Glancing from side to side, he covered the final few yards to where I was standing and gave me a small bow.

“Kon'nichiwa, watashi no kunshu.”

This was another of his tradecraft obsessions: routing our phone calls through Japan-based Skype accounts that he’d hijacked and never referring to himself or to me by our real names on any calls or texts. Which made no sense at all, given that we weren’t even remotely Japanese. “Kurt, seriously. We’re actually here, together.”

“No names, dude,” he said, flinching. “Come on. What if someone’s tailing you and listening in on us?”

“I think I’ve got that covered,” I said, then added, pointedly, “Kurt.” With a juvenile half-grin.

He just brought it out in me.

He groaned, then gestured around him. “What do you think? Cool spot for a meet, no?”

“Pure genius.” See what I mean? We all do it.

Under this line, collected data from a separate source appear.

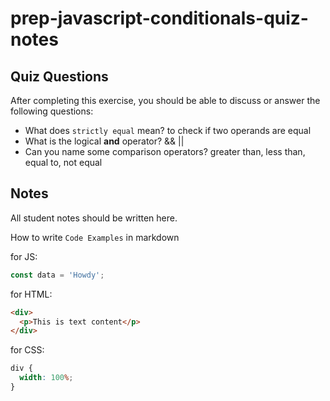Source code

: # prep-javascript-conditionals-quiz-notes

## Quiz Questions

After completing this exercise, you should be able to discuss or answer the following questions:

- What does `strictly equal` mean?
  to check if two operands are equal
- What is the logical **and** operator?
  && ||
- Can you name some comparison operators?
  greater than, less than, equal to, not equal

## Notes

All student notes should be written here.

How to write `Code Examples` in markdown

for JS:

```javascript
const data = 'Howdy';
```

for HTML:

```html
<div>
  <p>This is text content</p>
</div>
```

for CSS:

```css
div {
  width: 100%;
}
```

On the other hand, I did resist saying “Kurt” one more time.

Instead, I said, “You sure you haven’t spent time at Quantico?” No way could I kill the sarcasm entirely. Especially when Kurt had me on a continuing tour of the myriad attractions of Essex County.

“Quantico, shwantico,” he scoffed. “I’d like to see how long you and your guys would survive in the siege of Orgrimmar.”

I ducked asking what that was-the cultural reference gap between us was beyond unbridgeable-and studied his face, then I scanned him up and down more carefully. Something else had changed, something other than the dropped weight: a general overhaul on the grooming front. Then it hit me. The Amazing Shrinking Kurt was chasing a female. As impossible as that sounded, I was somehow sure he was definitely on the prowl, and his upbeat manner made it clear he thought he was getting somewhere.

Not ideal, from a purely selfish point of view. Last thing I needed was for Kurt’s mind to be diverted from the hunt.

I spread my hands quizzically. “Who is she?”

Eyes wide, Kurt pulled back his head for a second. “What? No!”

“Come on.”

“How’d you-?” Then his grin returned and he wagged a puffy finger at me. “Oh, you’re good. You’re like so totally in the zone.”

I tilted my head, my expression egging him for an answer. “Spill.”

“You’re gonna love her. She’s great. And she’s solid, a real asset for the team. She’s going in deeper than I ever could.”

I felt a stab of bile in the back of my throat. “‘Going in?’ What are you talking about? You told her? About us?”

Kurt backed away a couple of steps. “Relax, dude. Hear me out. She doesn’t know who you are, doesn’t know why we’re looking for Corrigan. But she’s got skills, man. Real skills.”

I took a deep breath and calmed myself down. Kurt was no fool. He also wasn’t having much success in penetrating the CIA’s servers beyond what we already knew. Maybe he did need help. I was well aware that hacking government agencies had become considerably more difficult since the exploits of Chelsea Manning and Edward Snowden. But this was a dangerous game to invite someone to play.

I gestured to an empty bench. We both sat, Kurt edging away till there was a couple of feet between us.

“OK, so… who is she?”

Nervously, he crossed and uncrossed his legs. “She’s called Gigi. Gigi Decker. Here…”

He took out his smartphone, swiped his finger across its screen to unlock it, and handed it to me. Its screen showed a full-figured and surprisingly attractive redhead who was-presumably, knowing Kurt’s interests as I did-dressed in the garb of some kind of World of Warcraft character.

Gigi was clearly screensaver-serious.

He reclaimed the phone. “Lady Jaina Proudmoore. Archmage of Kirin Tor. That’s her real hair, by the way.” He added this last part with genuine pride.

“I can see what you mean by solid. She seems totally… reliable.” I can’t really raise one eyebrow, but if I could, it would have been up.

Kurt looked offended. “Hey, when she’s not in Pandaria, she’s one hell of a hacker. I mean, truly outstanding. She’s hacked the CIA’s D-bases deeper than anyone I know. And the cool part is she’s ideologically neutral. She hacks because she can.”

“And to impress you, of course.”

He beamed. “What can I tell you? I’m a catch.”